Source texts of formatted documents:
== Segment start ==
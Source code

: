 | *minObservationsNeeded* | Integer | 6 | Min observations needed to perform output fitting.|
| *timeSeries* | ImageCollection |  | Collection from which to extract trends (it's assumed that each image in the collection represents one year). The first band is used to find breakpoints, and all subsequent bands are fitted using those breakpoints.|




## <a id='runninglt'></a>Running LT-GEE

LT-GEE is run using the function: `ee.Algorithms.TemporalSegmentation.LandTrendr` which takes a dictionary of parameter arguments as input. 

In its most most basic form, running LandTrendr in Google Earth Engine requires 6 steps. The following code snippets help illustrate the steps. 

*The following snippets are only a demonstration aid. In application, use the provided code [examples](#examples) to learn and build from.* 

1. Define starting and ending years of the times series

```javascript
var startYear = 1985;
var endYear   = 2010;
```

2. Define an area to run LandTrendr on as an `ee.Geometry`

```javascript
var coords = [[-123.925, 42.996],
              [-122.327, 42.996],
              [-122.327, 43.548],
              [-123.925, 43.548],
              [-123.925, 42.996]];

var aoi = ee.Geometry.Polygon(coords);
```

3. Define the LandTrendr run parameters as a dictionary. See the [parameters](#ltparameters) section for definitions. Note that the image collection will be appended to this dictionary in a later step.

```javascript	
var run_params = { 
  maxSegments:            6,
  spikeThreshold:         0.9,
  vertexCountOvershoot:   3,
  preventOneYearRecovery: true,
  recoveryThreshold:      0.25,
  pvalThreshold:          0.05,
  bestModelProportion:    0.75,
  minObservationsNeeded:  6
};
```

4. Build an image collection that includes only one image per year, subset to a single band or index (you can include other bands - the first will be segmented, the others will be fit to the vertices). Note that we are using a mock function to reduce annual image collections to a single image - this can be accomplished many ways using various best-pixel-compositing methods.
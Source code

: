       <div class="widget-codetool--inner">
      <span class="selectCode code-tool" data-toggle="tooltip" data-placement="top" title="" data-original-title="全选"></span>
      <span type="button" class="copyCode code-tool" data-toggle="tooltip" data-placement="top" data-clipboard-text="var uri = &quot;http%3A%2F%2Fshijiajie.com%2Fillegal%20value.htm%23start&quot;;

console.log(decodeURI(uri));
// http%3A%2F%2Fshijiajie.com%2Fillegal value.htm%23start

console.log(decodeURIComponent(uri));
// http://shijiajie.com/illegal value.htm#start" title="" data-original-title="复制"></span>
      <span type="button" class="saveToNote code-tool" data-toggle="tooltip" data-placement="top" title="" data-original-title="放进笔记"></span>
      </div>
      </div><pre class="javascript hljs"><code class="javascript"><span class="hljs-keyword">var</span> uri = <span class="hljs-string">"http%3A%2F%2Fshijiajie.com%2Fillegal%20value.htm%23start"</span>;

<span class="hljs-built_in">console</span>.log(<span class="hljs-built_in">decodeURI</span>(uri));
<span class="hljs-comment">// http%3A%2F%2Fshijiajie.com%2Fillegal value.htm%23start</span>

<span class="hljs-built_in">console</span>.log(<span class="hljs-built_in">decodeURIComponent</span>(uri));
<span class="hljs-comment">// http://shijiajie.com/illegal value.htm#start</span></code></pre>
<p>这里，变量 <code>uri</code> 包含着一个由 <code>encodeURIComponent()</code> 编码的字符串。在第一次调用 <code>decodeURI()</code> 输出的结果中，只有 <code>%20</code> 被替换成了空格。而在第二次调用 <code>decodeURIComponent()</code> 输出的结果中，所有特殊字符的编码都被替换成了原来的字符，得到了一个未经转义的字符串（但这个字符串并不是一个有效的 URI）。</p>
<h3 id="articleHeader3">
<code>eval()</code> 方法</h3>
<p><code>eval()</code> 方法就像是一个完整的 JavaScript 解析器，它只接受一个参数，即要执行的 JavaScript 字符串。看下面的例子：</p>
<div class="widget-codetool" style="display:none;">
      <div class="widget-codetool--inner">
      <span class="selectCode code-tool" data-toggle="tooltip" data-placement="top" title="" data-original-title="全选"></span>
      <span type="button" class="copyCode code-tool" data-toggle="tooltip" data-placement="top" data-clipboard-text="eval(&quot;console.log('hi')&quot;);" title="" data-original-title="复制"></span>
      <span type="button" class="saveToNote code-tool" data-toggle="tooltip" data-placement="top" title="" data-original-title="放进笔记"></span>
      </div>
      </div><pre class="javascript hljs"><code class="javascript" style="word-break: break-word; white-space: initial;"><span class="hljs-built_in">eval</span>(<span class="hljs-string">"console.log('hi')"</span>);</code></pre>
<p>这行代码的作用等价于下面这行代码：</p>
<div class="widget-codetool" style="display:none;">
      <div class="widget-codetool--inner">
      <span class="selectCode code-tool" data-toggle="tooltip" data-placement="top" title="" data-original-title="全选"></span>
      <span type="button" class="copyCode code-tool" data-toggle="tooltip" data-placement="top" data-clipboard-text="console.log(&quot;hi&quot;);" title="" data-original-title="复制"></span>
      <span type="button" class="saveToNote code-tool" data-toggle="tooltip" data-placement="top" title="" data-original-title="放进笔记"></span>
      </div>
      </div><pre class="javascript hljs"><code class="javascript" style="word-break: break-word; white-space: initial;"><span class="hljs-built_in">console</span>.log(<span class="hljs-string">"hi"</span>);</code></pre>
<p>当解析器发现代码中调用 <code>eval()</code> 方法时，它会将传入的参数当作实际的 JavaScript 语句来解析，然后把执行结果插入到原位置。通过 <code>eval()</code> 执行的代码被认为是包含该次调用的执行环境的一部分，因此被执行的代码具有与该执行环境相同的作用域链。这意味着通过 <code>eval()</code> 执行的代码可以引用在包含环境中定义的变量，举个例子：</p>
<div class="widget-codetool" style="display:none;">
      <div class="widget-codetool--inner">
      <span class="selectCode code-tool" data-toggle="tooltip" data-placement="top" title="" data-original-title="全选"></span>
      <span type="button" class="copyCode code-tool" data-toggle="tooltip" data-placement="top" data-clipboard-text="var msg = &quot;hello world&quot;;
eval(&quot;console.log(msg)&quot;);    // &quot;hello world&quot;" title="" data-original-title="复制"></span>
== Segment end ==
#### TASK:
Go through the entries above and copy each line holding the string "hello".

#### REPLY TO THE EXERCISE:
      <span type="button" class="copyCode code-tool" data-toggle="tooltip" data-placement="top" data-clipboard-text="var msg = &quot;hello world&quot;;
eval(&quot;console.log(msg)&quot;);    // &quot;hello world&quot;" title="" data-original-title="复制"></span>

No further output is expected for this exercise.